Year Established: 2014 Start Date: 2014-03-01 End Date: 2015-02-28
Total Federal Funds: $15,000 Total Non-Federal Funds: $30,000
Principal Investigators: Mark Pyron
Abstract: Floodplain habitats are essential for ecosystem functioning in lowland rivers. These habitats are maintained by predictable connection with mainstem rivers. One possible method for restoring natural variability in river and stream flows and water surface elevations in floodplain features (oxbows, secondary channels, etc.) would be to physically remove or modify existing levees and other barriers. Reconnecting fragmented stream, reservoir, and off-river habitats allows access to historic spawning, nursery and rearing grounds along the Patoka River near Winslow IN. Funds for preliminary data collection are necessary to qualify for other grant requirements. The preliminary data includes a bathymetric map of the Patoka River (and the dredged Houchin Ditch), habitat details for floodplain lakes in the Patoka River National Wildlife Refuge including substrate size, water depth, water quality (pH, DO, temperature, water clarity, conductivity), and fish assemblages of the river and lakes.
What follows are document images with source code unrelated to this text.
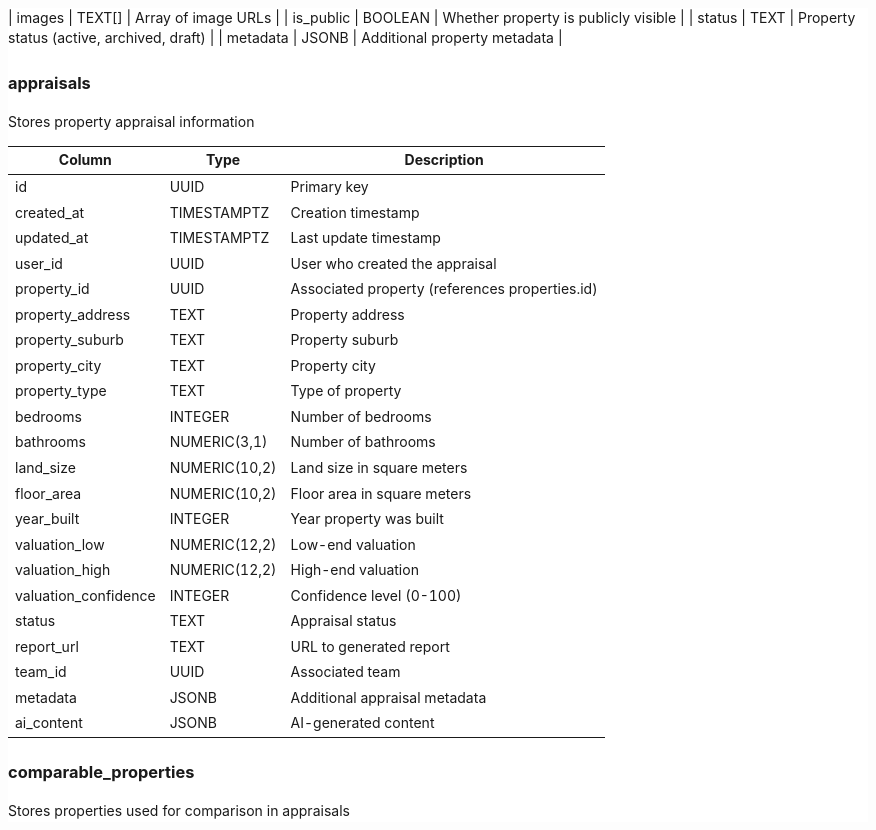 | images | TEXT[] | Array of image URLs |
| is_public | BOOLEAN | Whether property is publicly visible |
| status | TEXT | Property status (active, archived, draft) |
| metadata | JSONB | Additional property metadata |

### appraisals
Stores property appraisal information

| Column | Type | Description |
|--------|------|-------------|
| id | UUID | Primary key |
| created_at | TIMESTAMPTZ | Creation timestamp |
| updated_at | TIMESTAMPTZ | Last update timestamp |
| user_id | UUID | User who created the appraisal |
| property_id | UUID | Associated property (references properties.id) |
| property_address | TEXT | Property address |
| property_suburb | TEXT | Property suburb |
| property_city | TEXT | Property city |
| property_type | TEXT | Type of property |
| bedrooms | INTEGER | Number of bedrooms |
| bathrooms | NUMERIC(3,1) | Number of bathrooms |
| land_size | NUMERIC(10,2) | Land size in square meters |
| floor_area | NUMERIC(10,2) | Floor area in square meters |
| year_built | INTEGER | Year property was built |
| valuation_low | NUMERIC(12,2) | Low-end valuation |
| valuation_high | NUMERIC(12,2) | High-end valuation |
| valuation_confidence | INTEGER | Confidence level (0-100) |
| status | TEXT | Appraisal status |
| report_url | TEXT | URL to generated report |
| team_id | UUID | Associated team |
| metadata | JSONB | Additional appraisal metadata |
| ai_content | JSONB | AI-generated content |

### comparable_properties
Stores properties used for comparison in appraisals
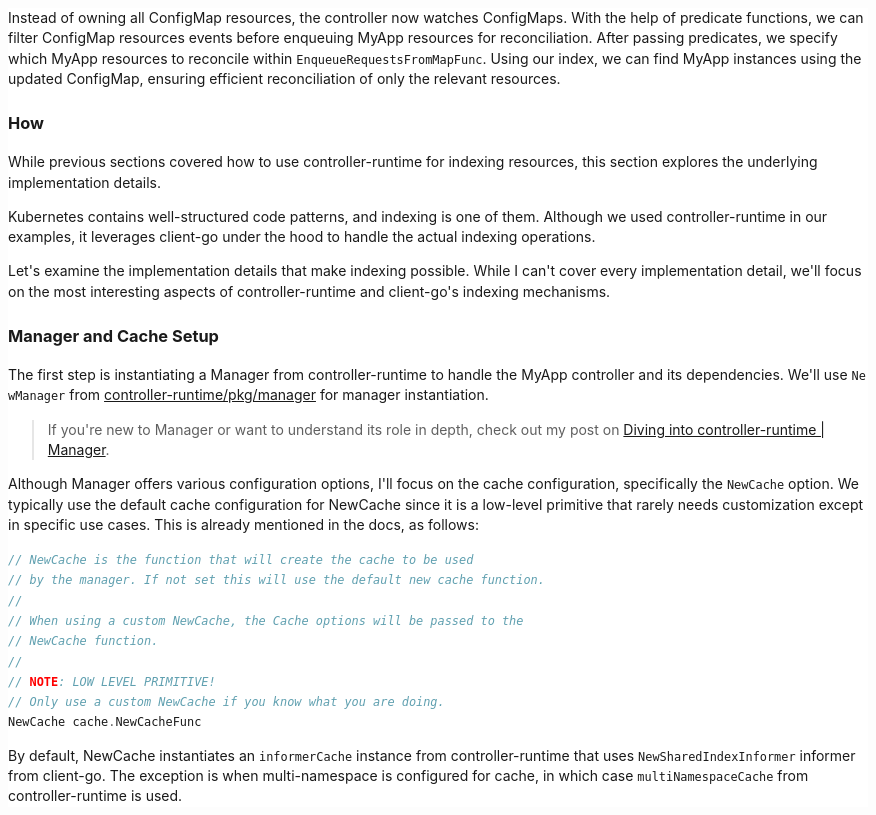 Instead of owning all ConfigMap resources, the controller now watches ConfigMaps.
With the help of predicate functions, we can filter ConfigMap resources events before enqueuing MyApp
resources for reconciliation.
After passing predicates, we specify which MyApp resources to reconcile within `EnqueueRequestsFromMapFunc`.
Using our index, we can find MyApp instances using the updated ConfigMap, ensuring efficient reconciliation of only the relevant resources.

### How

While previous sections covered how to use controller-runtime for indexing resources,
this section explores the underlying implementation details.

Kubernetes contains well-structured code patterns, and indexing is one of them.
Although we used controller-runtime in our examples, it leverages client-go under the hood to handle the actual indexing operations.

Let's examine the implementation details that make indexing possible.
While I can't cover every implementation detail, we'll focus on the most interesting aspects of controller-runtime and client-go's indexing mechanisms.

### Manager and Cache Setup

The first step is instantiating a Manager from controller-runtime to handle the MyApp controller and its dependencies. We'll use `NewManager` from [controller-runtime/pkg/manager](https://github.com/kubernetes-sigs/controller-runtime/blob/v0.16.3/pkg/manager/manager.go#L315) for manager instantiation.

> If you're new to Manager or want to understand its role in depth, check out my post on [Diving into controller-runtime | Manager](../controller-runtime-1).

Although Manager offers various configuration options, I'll focus on the cache configuration, specifically the `NewCache` option.
We typically use the default cache configuration for NewCache since it is a low-level primitive that rarely needs customization except in specific use cases.
This is already mentioned in the docs, as follows:

```go
// NewCache is the function that will create the cache to be used
// by the manager. If not set this will use the default new cache function.
//
// When using a custom NewCache, the Cache options will be passed to the
// NewCache function.
//
// NOTE: LOW LEVEL PRIMITIVE!
// Only use a custom NewCache if you know what you are doing.
NewCache cache.NewCacheFunc
```

By default, NewCache instantiates an `informerCache` instance from controller-runtime that
uses `NewSharedIndexInformer` informer from client-go.
The exception is when multi-namespace is configured for cache, in which case `multiNamespaceCache` from controller-runtime is used.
Results of this project include submission of a proposal to the USFWS fish passage program in Oct 2014 to fund reconnection of floodplain lakes in the Patoka River National Wildlife Refuge. The USFWS fish passage proposal will require 1) a flood inundation map of the Patoka River National Wildlife Refuge to identify locations with modified flooding; 2) identification of potential off-channel habitats where reconnection would allow regular flooding; 3) field sampling to identify potential floodplain lakes and the mainstem Patoka River.